Posted on 3/10/15 at 2:05 pm to Tiger Ryno
quote:
Here is a good example of love and sacrifice from real life. we moved into our new house 2.5 years ago. three car garage, but the 3rd area is really more of a storage area. we starting accumulating so much crap for the kids, bikes, scooters, strollers, stuff that needed to be kept in the garage and takes up the 2nd spot. so reallly our 3 car garage is a one car garage with a lot of storage space...I'm fine with that. I let my wife have the garage parking and I park my car in teh driveway.
No offense, but you're the Dad.
That's not a sacrifice, that's what you're supposed to do.
(I know you get this, emphasis for others)
Posted on 3/10/15 at 2:05 pm to kingbob
quote:
I think he's more getting at the idea that the contents of the package were known prior to purchase, so bitching about how much it annoys you seems asinine.
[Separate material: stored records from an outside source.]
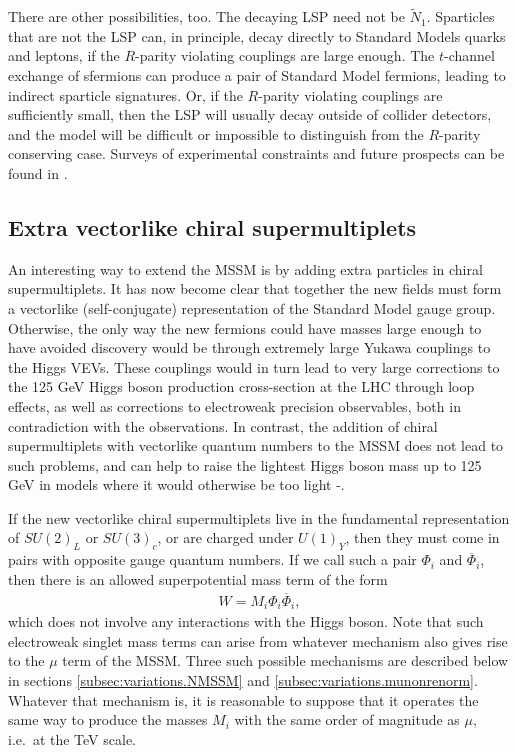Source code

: \documentclass[11pt]{article}
\def\beq{\begin{eqnarray}}
\def\eeq{\end{eqnarray}}
\def\stilde{\widetilde}
\def\NI{\stilde N_1}
\begin{document}
There are other possibilities, too.  The decaying LSP need not be $\NI$.
Sparticles that are not the LSP can, in principle, decay directly to
Standard Models quarks and leptons, if the $R$-parity violating couplings
are large enough. The $t$-channel exchange of sfermions can produce a pair
of Standard Model fermions, leading to indirect sparticle signatures.
Or, if the $R$-parity violating couplings are sufficiently small, then the
LSP will usually decay outside of collider detectors, and the model will
be difficult or impossible to distinguish from the $R$-parity conserving
case. Surveys of experimental constraints and future
prospects can be found in \cite{RPVreviews}. 

\subsection{Extra vectorlike chiral 
supermultiplets}\label{subsec:variations.vectorlike}
\setcounter{equation}{0}

An interesting way to extend the MSSM is by adding extra particles 
in chiral supermultiplets. 
It has now become clear that together 
the new fields must form a vectorlike (self-conjugate) representation 
of the Standard Model gauge group. Otherwise, the only way the new 
fermions could have masses large enough to have avoided discovery would be through
extremely large Yukawa couplings to the Higgs VEVs. 
These couplings would in turn lead to very large 
corrections to the 125 GeV Higgs boson production cross-section at the LHC 
through loop effects, as well as corrections to electroweak precision observables, 
both in contradiction with the observations. In contrast, the addition of
chiral supermultiplets with vectorlike quantum numbers to the MSSM does not lead to such problems, and can help to raise the lightest Higgs boson mass up to 125 GeV
in models where it would otherwise be too light 
\cite{Moroi:1991mg}-\cite{Graham:2009gy}.

If the new vectorlike chiral supermultiplets live in the fundamental representation of 
$SU(2)_L$ or $SU(3)_c$, or are charged under $U(1)_Y$, then they must come in pairs with opposite gauge quantum numbers. 
If we call such a pair 
$\Phi_i$ and $\overline \Phi_i$, then there is an allowed superpotential 
mass term of the form
\beq
W = M_i \Phi_i \overline \Phi_i ,
\label{eq:Wvectorlikemass}
\eeq
which does not involve any interactions with the Higgs boson. Note that 
such electroweak singlet mass terms 
can arise from whatever mechanism also gives rise to the $\mu$ term of the MSSM. Three 
such possible mechanisms are described below in sections \ref{subsec:variations.NMSSM} and
\ref{subsec:variations.munonrenorm}. Whatever that mechanism is, it is 
reasonable to suppose that it operates the same way to produce the masses $M_i$ 
with the same order of magnitude as $\mu$, i.e.~at the TeV scale. 
\end{document}

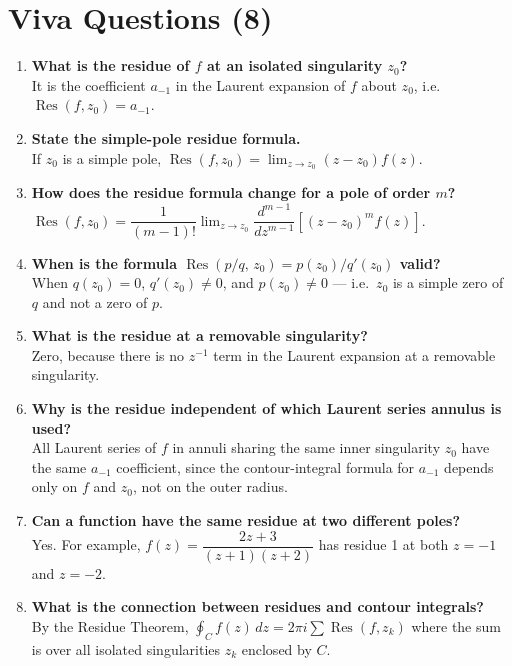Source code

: \documentclass[12pt,a4paper]{article}
\begin{document}
\section{Viva Questions (8)}

\begin{enumerate}[leftmargin=*]
  \item \textbf{What is the residue of $f$ at an isolated singularity $z_0$?}\\
        It is the coefficient $a_{-1}$ in the Laurent expansion of $f$ about $z_0$,
        i.e.\ $\operatorname{Res}(f,z_0) = a_{-1}$.

  \item \textbf{State the simple-pole residue formula.}\\
        If $z_0$ is a simple pole, $\operatorname{Res}(f,z_0) = \lim_{z\to z_0}(z-z_0)f(z)$.

  \item \textbf{How does the residue formula change for a pole of order $m$?}\\
        $\operatorname{Res}(f,z_0) = \dfrac{1}{(m-1)!}\lim_{z\to z_0}
        \dfrac{d^{m-1}}{dz^{m-1}}\!\left[(z-z_0)^m f(z)\right].$

  \item \textbf{When is the formula $\operatorname{Res}(p/q,\, z_0) = p(z_0)/q'(z_0)$ valid?}\\
        When $q(z_0)=0$, $q'(z_0)\neq 0$, and $p(z_0)\neq 0$ --- i.e.\ $z_0$ is a simple
        zero of $q$ and not a zero of $p$.

  \item \textbf{What is the residue at a removable singularity?}\\
        Zero, because there is no $z^{-1}$ term in the Laurent expansion at a removable singularity.

  \item \textbf{Why is the residue independent of which Laurent series annulus is used?}\\
        All Laurent series of $f$ in annuli sharing the same inner singularity $z_0$ have the same
        $a_{-1}$ coefficient, since the contour-integral formula for $a_{-1}$ depends only on $f$
        and $z_0$, not on the outer radius.

  \item \textbf{Can a function have the same residue at two different poles?}\\
        Yes.  For example, $f(z) = \dfrac{2z+3}{(z+1)(z+2)}$ has residue 1 at both $z=-1$ and $z=-2$.

  \item \textbf{What is the connection between residues and contour integrals?}\\
        By the Residue Theorem, $\oint_C f(z)\,dz = 2\pi i \sum \operatorname{Res}(f, z_k)$
        where the sum is over all isolated singularities $z_k$ enclosed by $C$.
\end{enumerate}
\end{document}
That's the thing. I'm not talking about bitching. I'm talking about your SO mentions something that she would love to see changed and you do it because it costs you nothing and would mean the world to her.
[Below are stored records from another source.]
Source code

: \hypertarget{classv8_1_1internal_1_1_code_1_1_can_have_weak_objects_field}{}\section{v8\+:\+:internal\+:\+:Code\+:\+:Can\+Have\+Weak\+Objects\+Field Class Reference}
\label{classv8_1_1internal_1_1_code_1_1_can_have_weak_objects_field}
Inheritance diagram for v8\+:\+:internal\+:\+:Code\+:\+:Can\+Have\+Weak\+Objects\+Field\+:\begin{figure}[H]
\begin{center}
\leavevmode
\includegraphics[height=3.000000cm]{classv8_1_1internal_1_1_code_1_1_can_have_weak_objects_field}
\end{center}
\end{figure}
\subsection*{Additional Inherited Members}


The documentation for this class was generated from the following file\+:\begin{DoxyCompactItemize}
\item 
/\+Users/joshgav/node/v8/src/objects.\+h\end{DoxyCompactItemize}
I'll admit, it's hard to bring up a grievance without making it sound like bitching and it's easy to interpret an honest request as bitching, and I'd be lying I said I wasn't guilty of doing both occasionally.
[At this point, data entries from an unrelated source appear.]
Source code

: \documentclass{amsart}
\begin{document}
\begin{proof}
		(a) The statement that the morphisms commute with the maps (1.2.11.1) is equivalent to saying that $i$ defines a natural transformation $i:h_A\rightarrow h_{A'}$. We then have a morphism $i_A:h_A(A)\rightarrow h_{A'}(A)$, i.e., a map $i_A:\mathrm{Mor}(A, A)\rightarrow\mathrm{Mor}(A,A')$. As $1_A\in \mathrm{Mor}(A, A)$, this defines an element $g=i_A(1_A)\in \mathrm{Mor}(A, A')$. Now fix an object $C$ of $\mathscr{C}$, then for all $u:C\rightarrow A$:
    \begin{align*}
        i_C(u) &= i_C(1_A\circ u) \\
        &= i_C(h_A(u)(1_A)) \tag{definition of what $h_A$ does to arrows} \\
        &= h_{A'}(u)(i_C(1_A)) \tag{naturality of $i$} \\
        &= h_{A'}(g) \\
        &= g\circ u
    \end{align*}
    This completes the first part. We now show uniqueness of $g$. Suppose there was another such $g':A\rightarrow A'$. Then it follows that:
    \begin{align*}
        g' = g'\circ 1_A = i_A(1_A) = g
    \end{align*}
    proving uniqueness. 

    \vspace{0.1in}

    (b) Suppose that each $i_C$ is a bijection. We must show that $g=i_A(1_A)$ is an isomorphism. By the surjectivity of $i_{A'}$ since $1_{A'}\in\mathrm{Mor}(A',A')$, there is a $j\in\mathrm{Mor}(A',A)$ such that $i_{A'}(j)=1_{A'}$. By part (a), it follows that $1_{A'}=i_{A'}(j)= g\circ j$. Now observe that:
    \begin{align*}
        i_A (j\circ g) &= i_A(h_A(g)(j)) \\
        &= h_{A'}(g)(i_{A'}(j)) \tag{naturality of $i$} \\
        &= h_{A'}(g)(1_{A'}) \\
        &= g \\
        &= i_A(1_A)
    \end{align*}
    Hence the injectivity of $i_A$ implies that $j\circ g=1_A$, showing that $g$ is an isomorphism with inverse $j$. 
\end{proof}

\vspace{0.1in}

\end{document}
Posted on 3/10/15 at 2:08 pm to kingbob
what if she wants the chili but hold the beans?
Posted on 3/10/15 at 2:09 pm to ZereauxSum
quote:
That's the thing. I'm not talking about bitching. I'm talking about your SO mentions something that she would love to see changed and you do it because it costs you nothing and would mean the world to her.
Notice that I'm not talking about the toilet seat, or clipping toenails. I'm talking about real identifying qualifiers. Think a harley guy who's wife makes him sell his bike after they're married. Or a big sports fan who gives up his season tickets because she doesn't like going to the games anymore, when she went to every game with him when they were married. I'm talking about altering more than just hygiene habits or doing chores. Those things always require give and take whenever two or more people are living together. I am talking about women who really want to change their man's personality and hobbies, the things that make him who he is.
Posted on 3/10/15 at 2:11 pm to ZereauxSum
quote:But, if he doesn't, you're not allowed to act like he stole your puppy. Cause, um, ya know what, him not changing it "costs you nothing" either.
That's the thing. I'm not talking about bitching. I'm talking about your SO mentions something that she would love to see changed and you do it because it costs you nothing and would mean the world to her.
Which goes back to my much earlier point. It is EXCEEDINGLY rare for me to bring up some petty thing my wife does that I might find annoying. Why? Because "it costs me nothing" to tolerate it. Fortunately for me, my current wife shares that approach in return.
You know why so many marriages lose their passion? Because the people involved in them COMPLETELY stop acting like they did when TRYING to have passion.
When you first find a guy attractive and you head up to his apartment looking to get laid, you don't pass the bathroom with the toothpaste cap off and bitch about it as you massage his cock. You get on with it cause IT'S NO BIG frickING DEAL.
Then, you get married. He stops making moves and you start treating him like an overgrown teenager. You wonder why he's not that into you anymore. Well, he'd have "not been into you" if you'd have started that shite week 1, why do you think he's going to be "in" to you when you do it now?
Posted on 3/10/15 at 2:11 pm to SuperSaint
quote:
Make way for the brokeass, ugly non pussy getting male posters. Too cool for marriage.